INDIANAPOLIS — Most expect the Patriots to open up Super Bowl XLVI in their standard two-WR, two-TE, one-RB formation. Even with All-Pro TE Rob Gronkowski nursing a sore left ankle, the majority opinion is that he will give it a go Sunday night, as his presence alone on the field can cause matchup nightmares for opposing defenses. With QB Tom Brady firing off passes, the Patriots' offense can light up the scoreboard like few other units in the game.
To counter that formation, it's expected the Giants will feature a defensive lineup that uses three safeties. With Antrel Rolle, Kenny Phillips and Deon Grant, New York is well-equipped to slow down the Patriots' wide-open attack. The three players provide a combination of size, speed and strength, along with the versatility to play all over the field, depending on the situation. It is that adaptability that allows the Giants to show different looks on defense that will attempt to throw off Brady and his tight ends.

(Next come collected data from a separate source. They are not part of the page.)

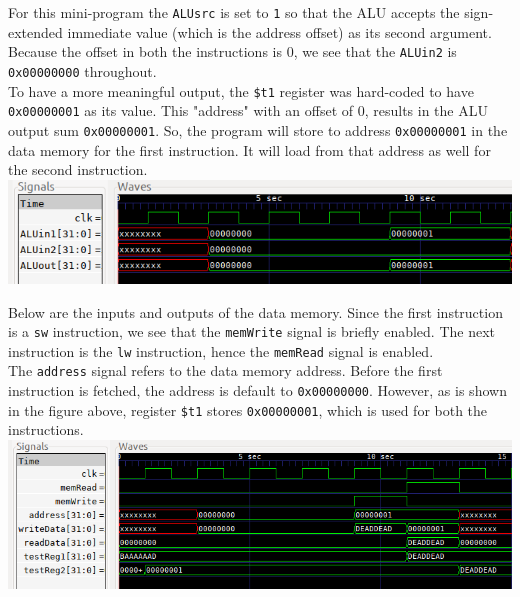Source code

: \documentclass[twocolumn]{article}
\newcommand{\cc}[1]{\texttt{#1}}
\begin{document}
For this mini-program the \cc{ALUsrc} is set to \cc{1} so that the ALU accepts the sign-extended immediate value (which is the address offset) as its second argument. Because the offset in both the instructions is 0, we see that the \cc{ALUin2} is \cc{0x00000000} throughout.  \\

To have a more meaningful output, the \cc{\$t1} register was hard-coded to have \cc{0x00000001} as its value. This "address" with an offset of 0, results in the ALU output sum \cc{0x00000001}. So, the program will store to address \cc{0x00000001} in the data memory for the first instruction. It will load from that address as well for the second instruction.\\

\begingroup
    \centering
    \medskip
    \includegraphics[width=\columnwidth]{Lab-Tex/Lab4-images/p2_2.png}
    \medskip
\endgroup

Below are the inputs and outputs of the data memory. Since the first instruction is a \cc{sw} instruction, we see that the \cc{memWrite} signal is briefly enabled. The next instruction is the \cc{lw} instruction, hence the \cc{memRead} signal is enabled.\\

The \cc{address} signal refers to the data memory address. Before the first instruction is fetched, the address is default to \cc{0x00000000}. However, as is shown in the figure above, register \cc{\$t1} stores \cc{0x00000001}, which is used for both the instructions. \\
 
\begingroup
    \centering
    \medskip
    \includegraphics[width=\columnwidth]{Lab-Tex/Lab4-images/p2_3.png}
    \medskip
\endgroup
\end{document}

"You have a former cornerback, in terms of Antrel, who can go down and guard the receivers," Grant said Wednesday from the Giants' team hotel. "A guy like myself that did it all, played linebacker, played cornerback, played safety, strong and free. And a guy in Kenny who is young, can roam the field, come in the box and hit, can guard tight ends when we need to. And the good thing about the three of us is that all three of us have good speed and are strong."
When the Giants faced the Patriots in Week Nine, they allowed a big game to Gronkowski (8-101-1) while, for the most part, limiting fellow TE Aaron Hernandez (4-35-1).
Phillips said he isn't worrying about the pedigree of his opponents, thanks in large part to the fact that the Giants have seen them and other talents like them already this season.
"It's a big game; we're just going to go out and play ball," Phillips said. "We've been facing great tight ends this entire season — Vernon Davis, Jimmy Graham. So it's nothing new for us. They do have two great tight ends over there, but we have played them before. Give them credit, they are good athletes, but we're not too shabby on this end anyways."
The idea for the Giants to play three safeties at once came from former defensive coordinator Steve Spagnuolo, who would trot out Michael Johnson, James Butler and Gibril Wilson at once to complement speed rushers Michael Strahan and Osi Umenyiora.
Spagnuolo left the Giants following the 2008 season, but his philosophy lives on under Perry Fewell. Once again the Giants have a strong pass rush, but without strong pass coverage on the back end, the pressure on the QBs would be meaningless. That means the safeties have a lot of responsibility to defend pass catchers long enough for their front four to create havoc.
"It goes to the team; it's a team concept," safeties coach David Merritt said. "These boys understand that if they can give that defensive front an extra second or two seconds to get to the quarterback, it's going to help us all. These guys get it, and it has come together these last four or five weeks, which has been huge."
Of the three safeties, Grant — who is in his 12th NFL season — is the brain of the operation, while Phillips is the most physically intimidating (6-2, 217 pounds) in the open field. Rolle, however, is the spokesperson of the crew, and the one who came up with the team's nickname.
"We're the 'AK-47' group, that's our name," Rolle said. "You get Kenny, No. 21. You get Antrel, (No.) 26; that equals 47. And we all know an AK-47 doesn't work without a clip, and that's Deon Grant."
Come Sunday night, the three members of AK-47 will need to shoot down the threat that is the Patriots' TE tag team in order to win.